Sodium-Ion Hybrid Capacitor of High Power and Energy Density

[Image: see text] Sodium-ion hybrid capacitors (NHCs) have been attracting research interest in recent years. However, NHCs suffer from slower redox reaction kinetics of electrodes as compared to non-Faradaic capacitive counterparts. Herein, a high-performance NHC using porous NaBi as anode, activated carbon (AC) as cathode, and 1.5 M of NaPF(6) in diglyme as electrolyte is reported. In a charging process, Na(+) is inserted into NaBi to form Na(3)Bi, and PF(6)(–) is stored in the electric double layers of the AC cathode; in a reverse process, the Na(3)Bi is desodiated to NaBi and eventually Bi, and the adsorbed PF(6)(–) is released into the electrolyte in the first cycle.
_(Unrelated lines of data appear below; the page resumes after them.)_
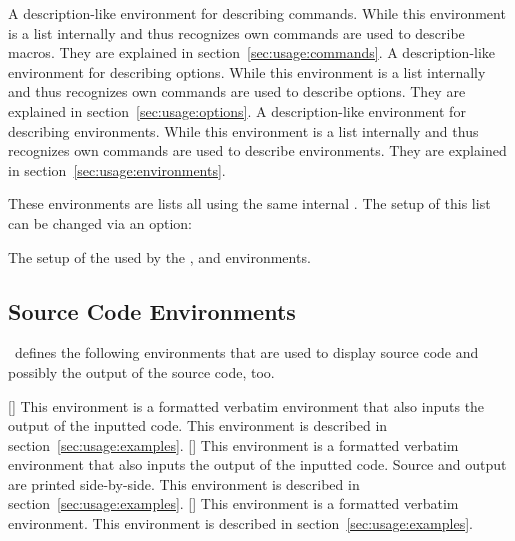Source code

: \documentclass[load-preamble+]{cnltx-doc}
\begin{document}
\begin{environments}
    A description-like environment for describing commands.  While this
    environment is a list internally and thus recognizes  own
    commands are used to describe macros.  They are explained in
    section~\vref{sec:usage:commands}.
    A description-like environment for describing options.  While this
    environment is a list internally and thus recognizes  own
    commands are used to describe options.  They are explained in
    section~\vref{sec:usage:options}.
    A description-like environment for describing environments.  While this
    environment is a list internally and thus recognizes  own
    commands are used to describe environments.  They are explained in
    section~\vref{sec:usage:environments}.
\end{environments}

These environments are lists all using the same internal .  The
setup of this list can be changed via an option:

\begin{options}
    The setup of the  used by the ,  and
     environments.
\end{options}

\subsection{Source Code Environments}\label{sec:envs:sourcecode}
\cnltxexample\ defines the following environments that are used to display
source code and possibly the output of the source code, too.

\begin{environments}
  []
    This environment is a formatted verbatim environment that also inputs the
    output of the inputted code.  This environment is described in
    section~\vref{sec:usage:examples}.
  []
    This environment is a formatted verbatim environment that also inputs the
    output of the inputted code.  Source and output are printed side-by-side.
    This environment is described in section~\vref{sec:usage:examples}.
  []
    This environment is a formatted verbatim environment.  This environment is
    described in section~\vref{sec:usage:examples}.
\end{environments}
  
\end{document}
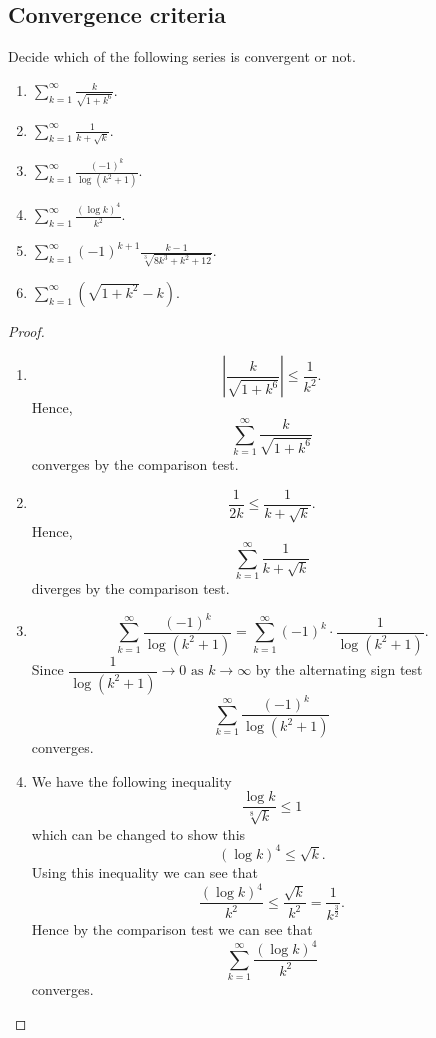 \documentclass[10pt, a4paper]{article}
\newcommand{\limas}[3][n]{#2 \rightarrow #3 \text{ as } #1 \rightarrow \infty}
\newcommand{\infsum}[1][n = 1]{\sum_{#1}^{\infty}}
\begin{document}
\subsection{Convergence criteria}

\begin{example}
    Decide which of the following series is convergent or not.
    \begin{enumerate}[label = \alph*.]
        \item $\displaystyle \sum_{k = 1}^{\infty}\frac{k}{\sqrt{1 + k ^ 6}}.$
        \item $\displaystyle \sum_{k = 1}^{\infty}\frac{1}{k + \sqrt{k}}.$
        \item $\displaystyle \sum_{k = 1}^{\infty}\frac{(-1) ^ k}{\log{(k ^ 2 + 1)}}.$
        \item $\displaystyle \sum_{k = 1}^{\infty}\frac{(\log k) ^ 4}{k ^ 2}.$
        \item $\displaystyle \sum_{k = 1}^{\infty}(-1)^{k + 1}\frac{k - 1}{\sqrt[3]{8k ^ 3 + k ^ 2 + 12}}.$
        \item $\displaystyle \sum_{k = 1}^{\infty}\left(\sqrt{1 + k ^ 2} - k\right).$
    \end{enumerate}
    \begin{proof}
    \begin{enumerate}[label = \alph*.]
        \item \phantom{}
        \[
        \left|\frac{k}{\sqrt{1 + k ^ 6}}\right| \leq \frac{1}{k ^ 2}. 
        \]
        Hence,
        \[
        \infsum[k = 1]\frac{k}{\sqrt{1 + k ^ 6}}
        \]
        converges by the comparison test.

        \item
        \[
        \frac{1}{2k} \leq \frac{1}{k + \sqrt{k}}. 
        \]
        Hence,
        \[
        \infsum[k = 1]\frac{1}{k + \sqrt{k}}
        \]
        diverges by the comparison test.

        \item
        \[
        \infsum[k = 1]\frac{(-1) ^ k}{\log{(k ^ 2 + 1)}} = \infsum[k = 1](-1) ^ k \cdot \frac{1}{\log{(k ^ 2 + 1)}}.
        \]
        Since $\limas[k]{\dfrac{1}{\log(k ^ 2 + 1)}}{0}$ by the alternating sign test
        \[
        \infsum[k = 1]\frac{(-1) ^ k}{\log{(k ^ 2 + 1)}}
        \]
        converges.

        \item
        We have the following inequality
        \[
        \frac{\log k}{\sqrt[8]{k}} \leq 1
        \]
        which can be changed to show this
        \[
        (\log k) ^ 4 \leq \sqrt{k}.
        \]
        Using this inequality we can see that
        \[
        \frac{(\log k) ^ 4}{k ^ 2} \leq \frac{\sqrt{k}}{k ^ 2} = \frac{1}{k ^ {\frac{3}{2}}}.
        \]
        Hence by the comparison test we can see that
        \[
        \infsum[k = 1]\frac{(\log k) ^ 4}{k ^ 2}
        \]
        converges.
        
        
    \end{enumerate}
    \end{proof}
\end{example}
\end{document}
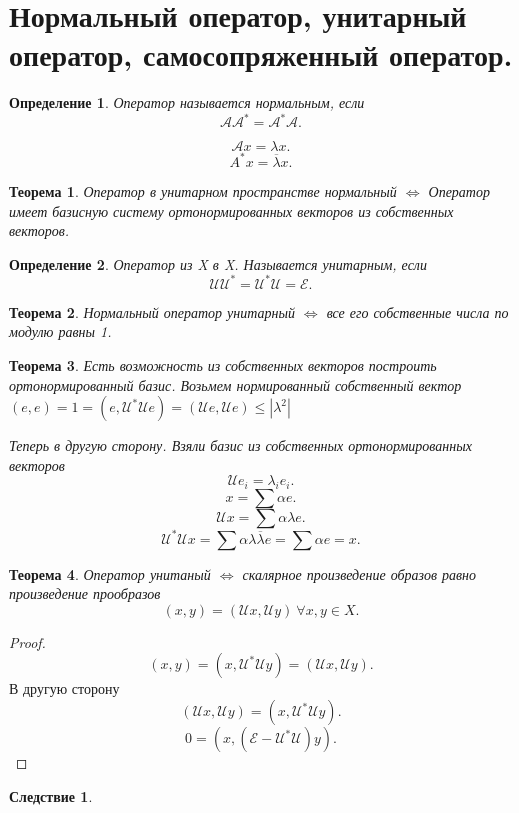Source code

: \documentclass{scrartcl}
\newtheorem{theorem}{Теорема}
\newtheorem{definition}{Определение}
\newtheorem{corollary}{Следствие}[theorem]
\begin{document}
\section{Нормальный оператор, унитарный оператор, самосопряженный оператор.}
\begin{definition}
    Оператор называется нормальным, если
    \[
        \mathcal{A} \mathcal{A}^{*} = \mathcal{A}^{*} \mathcal{A}
    .\] 
\end{definition}
\[
    \mathcal{A}x = \lambda x
.\] 
\[
A^{*}x = \overline{\lambda} x
.\] 
\begin{theorem}
    Оператор в унитарном пространстве нормальный $\iff$
    Оператор имеет базисную систему ортонормированных векторов из собственных векторов. 
\end{theorem}
\begin{definition}
    Оператор из X  в X. Называется унитарным, если
    \[
        \mathcal{U} \mathcal{U}^{*} = \mathcal{U}^{*} \mathcal{U} = \mathcal{E}
    .\] 
\end{definition}
\begin{theorem}
    Нормальный оператор унитарный $\iff$ все его собственные числа по модулю равны 1.
\end{theorem}
\begin{theorem}
    Есть возможность из собственных векторов построить ортонормированный базис.
    Возьмем нормированный собственный вектор $(e,e) = 1 = (e,\mathcal{U}^{*} \mathcal{U} e) = (\mathcal{U} e,\mathcal{U} e) \le  |\lambda^{2}|$

    Теперь в другую сторону. Взяли базис из собственных ортонормированных векторов
    \[
        \mathcal{U} e_{i} = \lambda_{i}e_{i}
    .\] 
    \[
    x = \sum \alpha e
    .\] 
    \[
        \mathcal{U} x = \sum \alpha \lambda e
    .\] 
    \[
        \mathcal{U}^{*} \mathcal{U} x = \sum \alpha \lambda \overline{\lambda} e =
        \sum \alpha e = x
    .\] 
\end{theorem}
\begin{theorem}
    Оператор унитаный $\iff$ скалярное произведение образов равно произведение прообразов
     \[
         (x,y) =  (\mathcal{U} x, \mathcal{U} y) ~\forall x,y \in X
    .\] 
\end{theorem}
\begin{proof}
    \[
        (x,y) = (x,\mathcal{U}^{*} \mathcal{U} y) = (\mathcal{U} x,\mathcal{U} y)
    .\] 
    В другую сторону
    \[
        (\mathcal{U} x, \mathcal{U} y) = (x,\mathcal{U}^{*} \mathcal{U} y)
    .\] 
    \[
        0 = (x, (\mathcal{E} - \mathcal{U}^{*}\mathcal{U})y)
    .\] 
\end{proof}
\begin{corollary}
    
\end{corollary}
\end{document}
The NHC exhibits a capacity of ∼298 mA h g(Bi)(–1), capacity retention of 98.6% after 1000 cycles at 2 A g(Bi)(–1), and Coulombic efficiency of >99.4%. The achievable power and energy density are as high as 11.1 kW kg(total)(–1) and 106.5 W h kg(total)(–1), respectively. The superior electrochemical performance is ascribed to the gradually formed three-dimensional (3D) porous and stable networks of the anode, ensuring its comparable fast reaction kinetics and cycle stability to the AC cathode.